#### [WHAT YOU SHOULD DO]
Look below for lines that hold the string "while" and copy each one.

#### [DATA RECORDS]
========

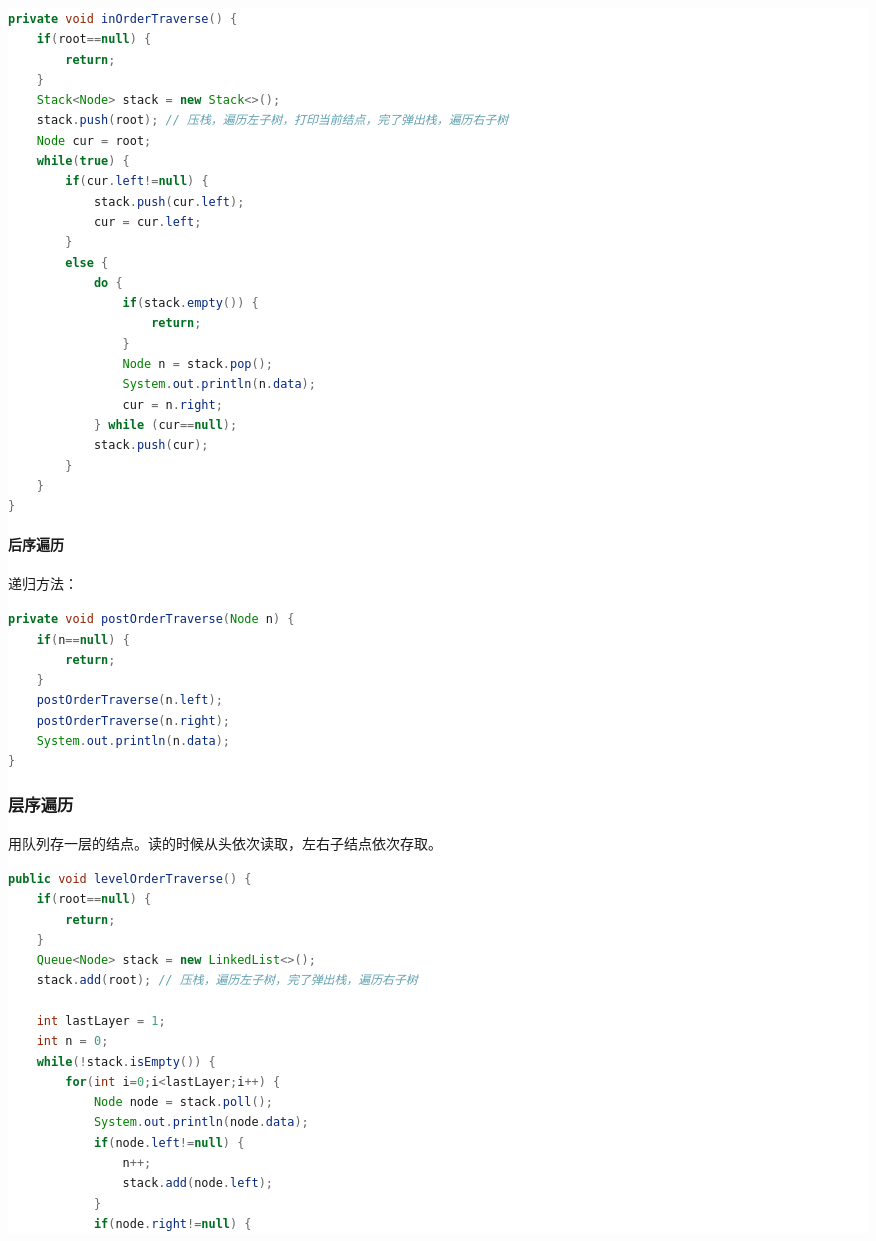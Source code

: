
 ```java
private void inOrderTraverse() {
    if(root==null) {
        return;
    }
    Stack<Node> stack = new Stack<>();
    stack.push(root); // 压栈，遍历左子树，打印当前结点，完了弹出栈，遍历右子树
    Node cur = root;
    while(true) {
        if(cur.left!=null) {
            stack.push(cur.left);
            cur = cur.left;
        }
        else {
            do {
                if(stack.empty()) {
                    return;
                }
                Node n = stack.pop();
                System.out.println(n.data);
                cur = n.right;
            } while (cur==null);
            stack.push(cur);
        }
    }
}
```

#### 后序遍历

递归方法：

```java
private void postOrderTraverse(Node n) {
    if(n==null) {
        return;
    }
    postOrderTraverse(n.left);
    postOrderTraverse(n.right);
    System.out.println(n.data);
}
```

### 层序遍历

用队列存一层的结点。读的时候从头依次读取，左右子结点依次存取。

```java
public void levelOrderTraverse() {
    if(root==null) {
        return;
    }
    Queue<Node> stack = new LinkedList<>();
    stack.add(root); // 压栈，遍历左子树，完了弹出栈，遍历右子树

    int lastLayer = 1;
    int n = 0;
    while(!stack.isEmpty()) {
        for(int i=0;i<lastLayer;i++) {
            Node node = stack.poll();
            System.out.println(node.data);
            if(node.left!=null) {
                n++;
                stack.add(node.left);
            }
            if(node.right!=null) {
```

========

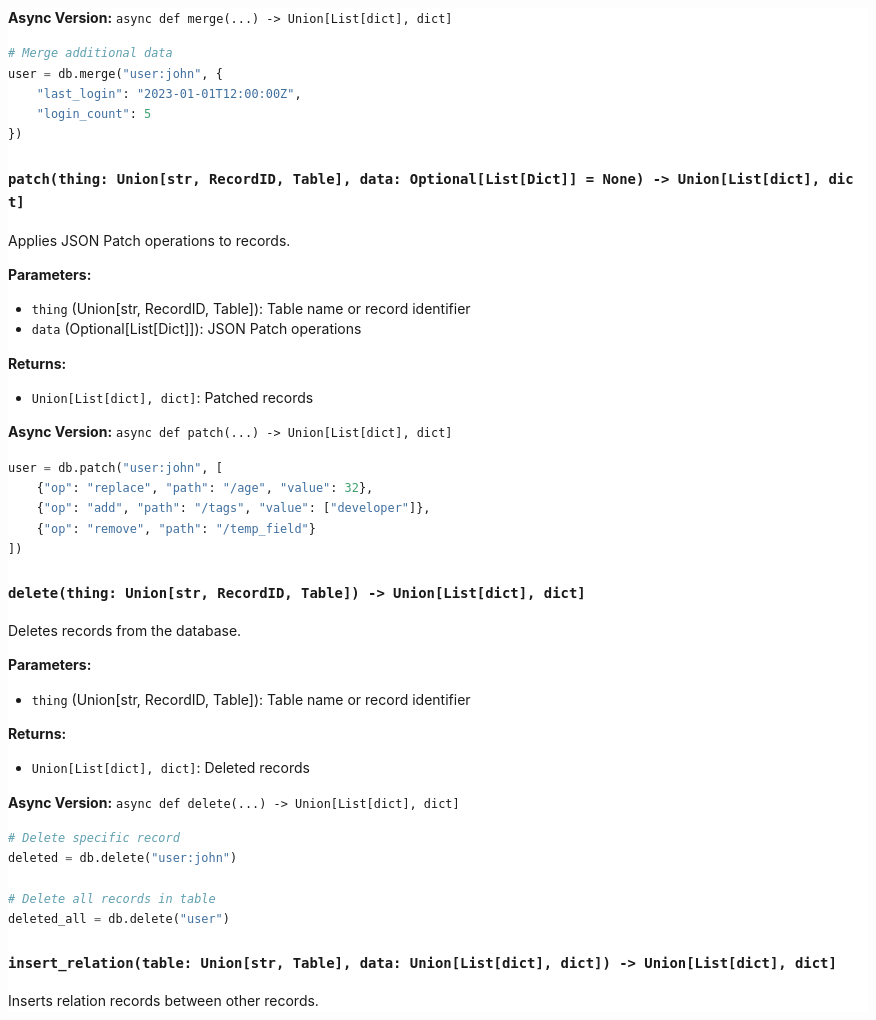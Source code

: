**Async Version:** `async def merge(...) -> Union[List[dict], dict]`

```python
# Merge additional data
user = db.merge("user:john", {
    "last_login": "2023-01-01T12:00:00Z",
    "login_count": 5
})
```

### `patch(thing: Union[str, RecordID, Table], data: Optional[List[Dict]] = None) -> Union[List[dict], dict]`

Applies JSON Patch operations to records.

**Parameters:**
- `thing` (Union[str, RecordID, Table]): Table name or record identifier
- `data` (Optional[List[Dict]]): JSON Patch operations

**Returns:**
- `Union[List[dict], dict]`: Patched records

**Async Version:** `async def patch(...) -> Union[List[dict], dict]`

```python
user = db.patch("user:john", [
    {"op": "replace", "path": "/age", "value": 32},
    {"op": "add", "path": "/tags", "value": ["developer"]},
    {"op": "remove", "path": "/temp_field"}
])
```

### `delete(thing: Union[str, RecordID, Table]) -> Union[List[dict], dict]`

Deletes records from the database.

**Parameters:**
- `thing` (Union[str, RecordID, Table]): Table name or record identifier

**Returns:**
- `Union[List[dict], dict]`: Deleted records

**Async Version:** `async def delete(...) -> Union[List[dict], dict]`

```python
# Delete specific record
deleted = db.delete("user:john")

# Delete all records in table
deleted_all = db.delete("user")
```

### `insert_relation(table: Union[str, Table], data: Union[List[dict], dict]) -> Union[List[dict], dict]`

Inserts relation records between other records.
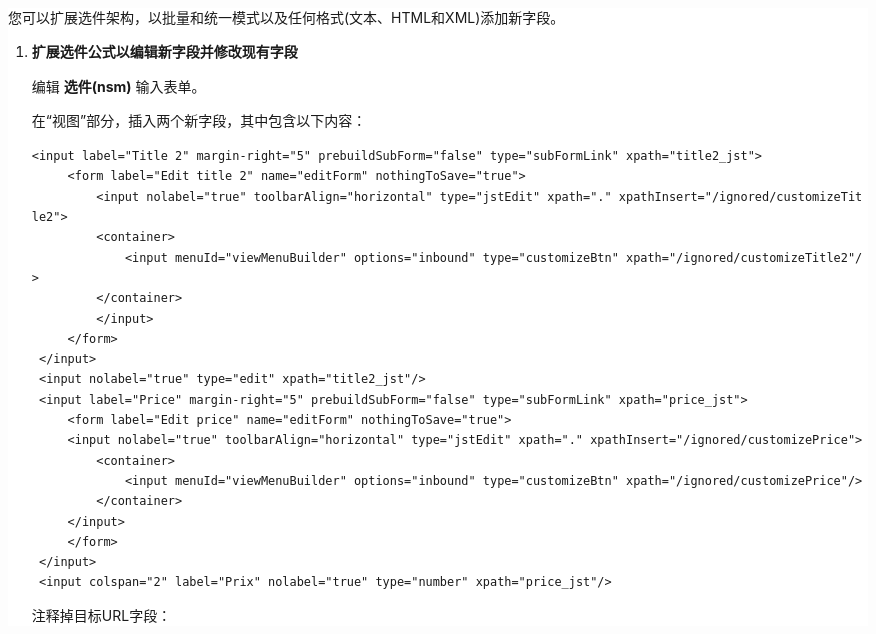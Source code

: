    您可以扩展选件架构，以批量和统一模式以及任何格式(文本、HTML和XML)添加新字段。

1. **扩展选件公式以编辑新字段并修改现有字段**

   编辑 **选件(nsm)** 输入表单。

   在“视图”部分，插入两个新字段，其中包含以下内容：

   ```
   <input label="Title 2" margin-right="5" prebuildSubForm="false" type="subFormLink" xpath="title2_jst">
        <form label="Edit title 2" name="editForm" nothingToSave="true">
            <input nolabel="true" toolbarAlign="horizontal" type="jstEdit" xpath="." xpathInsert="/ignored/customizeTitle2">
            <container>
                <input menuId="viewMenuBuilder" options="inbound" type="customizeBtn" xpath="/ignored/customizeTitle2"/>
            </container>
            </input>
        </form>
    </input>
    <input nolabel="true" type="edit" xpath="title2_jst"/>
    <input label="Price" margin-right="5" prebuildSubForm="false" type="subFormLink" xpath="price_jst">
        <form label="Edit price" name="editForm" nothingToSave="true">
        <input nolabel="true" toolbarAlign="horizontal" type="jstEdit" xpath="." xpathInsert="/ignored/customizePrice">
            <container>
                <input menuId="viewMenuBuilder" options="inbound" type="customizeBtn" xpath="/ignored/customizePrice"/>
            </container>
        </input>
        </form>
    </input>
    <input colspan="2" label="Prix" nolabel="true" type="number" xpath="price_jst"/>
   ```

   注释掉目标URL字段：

========

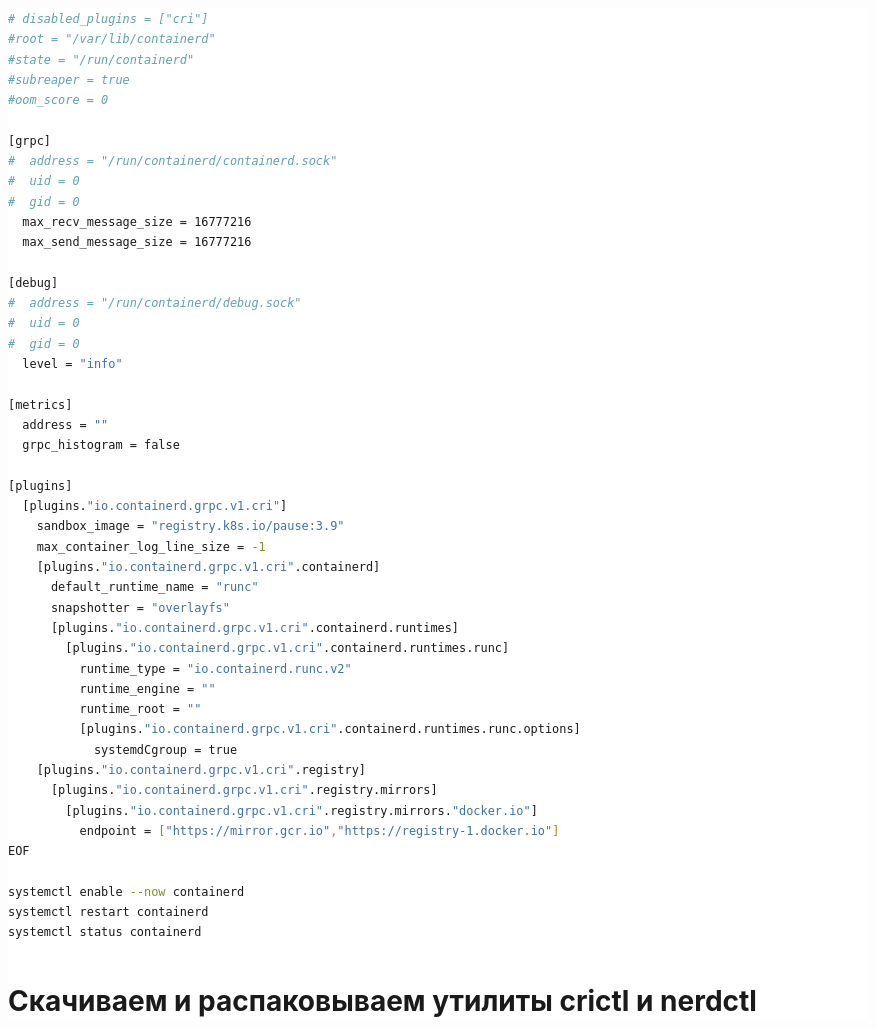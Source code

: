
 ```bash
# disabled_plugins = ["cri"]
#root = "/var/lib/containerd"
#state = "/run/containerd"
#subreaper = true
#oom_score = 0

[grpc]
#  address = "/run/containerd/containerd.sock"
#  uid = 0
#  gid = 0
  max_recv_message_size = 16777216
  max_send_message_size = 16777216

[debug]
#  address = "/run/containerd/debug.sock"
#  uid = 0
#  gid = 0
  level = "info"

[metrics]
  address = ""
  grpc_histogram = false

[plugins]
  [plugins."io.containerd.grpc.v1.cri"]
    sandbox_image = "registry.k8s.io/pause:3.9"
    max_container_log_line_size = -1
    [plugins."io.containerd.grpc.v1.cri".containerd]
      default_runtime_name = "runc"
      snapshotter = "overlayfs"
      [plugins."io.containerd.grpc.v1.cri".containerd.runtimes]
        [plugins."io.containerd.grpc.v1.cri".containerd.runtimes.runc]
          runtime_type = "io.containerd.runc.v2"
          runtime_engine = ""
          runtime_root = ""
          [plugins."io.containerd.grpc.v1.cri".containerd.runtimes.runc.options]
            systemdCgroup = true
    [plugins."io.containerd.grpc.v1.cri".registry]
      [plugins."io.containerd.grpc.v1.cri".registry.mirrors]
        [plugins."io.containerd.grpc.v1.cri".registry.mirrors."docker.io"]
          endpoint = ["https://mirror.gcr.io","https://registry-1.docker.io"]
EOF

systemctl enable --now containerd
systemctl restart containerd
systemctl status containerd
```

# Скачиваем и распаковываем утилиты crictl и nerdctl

========

#### [ANSWER TO THE PROBLEM]
    while(true) {
            } while (cur==null);
    while(!stack.isEmpty()) {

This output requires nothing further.